But they left Mulcair with one parting gift: a TV ad, loaded with marketing wisdom gained from their extensive research after the 2011 election. Within a couple of weeks of Mulcair’s victory, an ad was launched to “introduce” the new NDP leader to Canadian TV viewers. Every frame of the ad, every word, every character in it, had been carefully chosen to appeal to target demographics. Olivia Chow appeared in the ad to assure the NDP base about continuity under new leadership. The words “fight” and “cares” had been inserted into the text because focus groups had been saying that these were positive traits associated with Layton. Plenty of women appeared in the ad, to thank them for supporting the NDP in expanded numbers in 2011. But the ad also featured shots of power tools and a workboots-sporting man climbing into his truck with his dog, because the NDP was now reaching out to yet another “next tier” of support: men, particularly rural men. With their eyes on the 2015 election, the NDP researchers had now identified seniors and men as their new targets among the electorate. So instead of airing this ad during
Grey’s Anatomy
, it went into heavy rotation in sports broadcasts. The NDP spent quite a bit of money—“seven figures” was all they would say—to make this political-marketing investment.

One more demographic group was at the front of NDP thinking when it made the meet-Mulcair ad: Liberals. After seeing how the Conservatives had pulverized two Liberal leaders with negative advertising, the New Democrats were adamant that the same thing wouldn’t happen to them. Now that they had a leader sitting in the Commons chair once occupied by Stéphane Dion and Michael Ignatieff, the NDP vowed that Mulcair would not succumb to the same death by a thousand advertising cuts.

 

Video Killed the Liberal Stars

Advertising was once the Liberals’ best friend. It helped turn Pierre Trudeau into a gunslinger and it sold a large part of the country on the constitution, complete with scenes of flying Canada geese. Liberals liked to try to solve problems with advertising, whether it was fighting inflation in the 1970s or separatism in the 1990s. But in the wake of the advertising and sponsorship scandals during Jean Chrétien’s reign, the long-time allegiance seemed to rupture. Indeed, that old friendship between Liberals and advertising started to look more like a curse in the twenty-first century. No matter where the federal Liberals turned from about 2003 onward, it seemed their fates were being undone by ads, and even more so by slick marketing.

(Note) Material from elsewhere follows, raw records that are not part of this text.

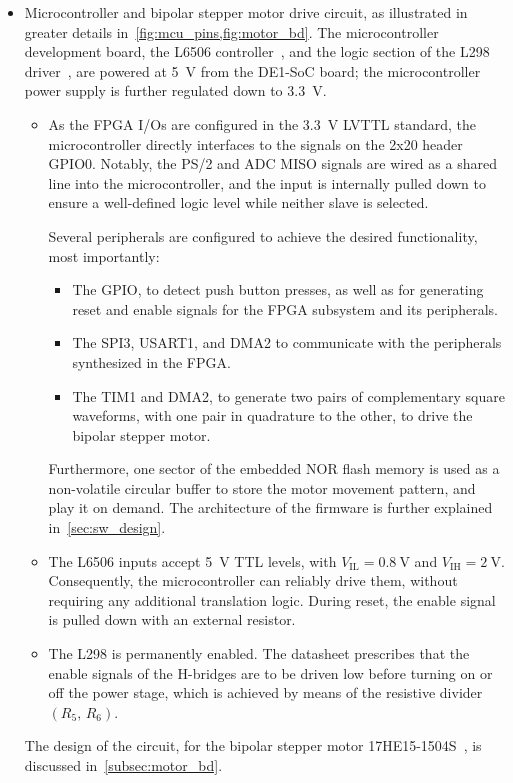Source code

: \begin{itemize}
    \item Microcontroller and bipolar stepper motor drive circuit, as illustrated in greater details in~\cref{fig:mcu_pins,fig:motor_bd}.
    The microcontroller development board, the L6506 controller~\cite{l6506}, and the logic section of the L298 driver~\cite{l298}, are powered at \qty{5}{\V} from the DE1-SoC board; the microcontroller power supply is further regulated down to \qty{3.3}{\V}.
    \begin{itemize}
        \item As the FPGA I/Os are configured in the \qty{3.3}{\V} LVTTL standard, the microcontroller directly interfaces to the signals on the 2x20 header GPIO0. Notably, the PS/2 and ADC MISO signals are wired as a shared line into the microcontroller, and the input is internally pulled down to ensure a well-defined logic level while neither slave is selected.

        Several peripherals are configured to achieve the desired functionality, most importantly:
        \begin{itemize}
            \item The GPIO, to detect push button presses, as well as for generating reset and enable signals for the FPGA subsystem and its peripherals.
            \item The SPI3, USART1, and DMA2 to communicate with the peripherals synthesized in the FPGA.
            \item The TIM1 and DMA2, to generate two pairs of complementary square waveforms, with one pair in quadrature to the other, to drive the bipolar stepper motor.
        \end{itemize}
        Furthermore, one sector of the embedded NOR flash memory is used as a non-volatile circular buffer to store the motor movement pattern, and play it on demand. The architecture of the firmware is further explained in~\cref{sec:sw_design}.
        
        \item The L6506 inputs accept \qty{5}{\V} TTL levels, with $V_\text{IL} = \qty{0.8}{\V}$ and $V_\text{IH} = \qty{2}{\V}$. Consequently, the microcontroller can reliably drive them, without requiring any additional translation logic. During reset, the enable signal is pulled down with an external resistor.

        \item The L298 is permanently enabled. The datasheet prescribes that the enable signals of the H-bridges are to be driven low before turning on or off the power stage, which is achieved by means of the resistive divider $(R_5,\,R_6)$. 
    \end{itemize}
    The design of the circuit, for the bipolar stepper motor 17HE15-1504S~\cite{stepp}, is discussed in~\cref{subsec:motor_bd}.
\end{itemize}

Nowhere was this more evident than in the Conservative ads that felled Dion (“not a leader”) and then the subsequent wave that greeted Ignatieff when he was crowned leader, uncontested, after the 2008 election. Ignatieff, a former Harvard professor and international journalist, was seen as the new best hope for putting the Liberals back in power. His urbane, freewheeling intellectualism would serve, many in the party hoped, as a natural foil to Harper’s strange but potent blend of populism and strict communications discipline. But that’s not how the battle shaped up at the front lines of the marketing wars, where the goal is to master the art of the “brutally simple.”

The Conservative attack lines on the two former professors were similar and aimed at people’s emotions, not their heads. Ignatieff would be pilloried for his “selfishness” and lack of patriotism. “He didn’t come back for you.” As with the Dion ads, the choice of attack lines came from extensive focus-group testing among the Canadians who didn’t pay much attention to politics, and who were suspicious of elites. Out rolled the “just visiting” campaign against Ignatieff, portraying him as an effete dilettante who had spent most of his working life abroad, only to return to Canada expecting to become prime minister. The ads began showing in the spring of 2009, not long after Ignatieff became Liberal leader.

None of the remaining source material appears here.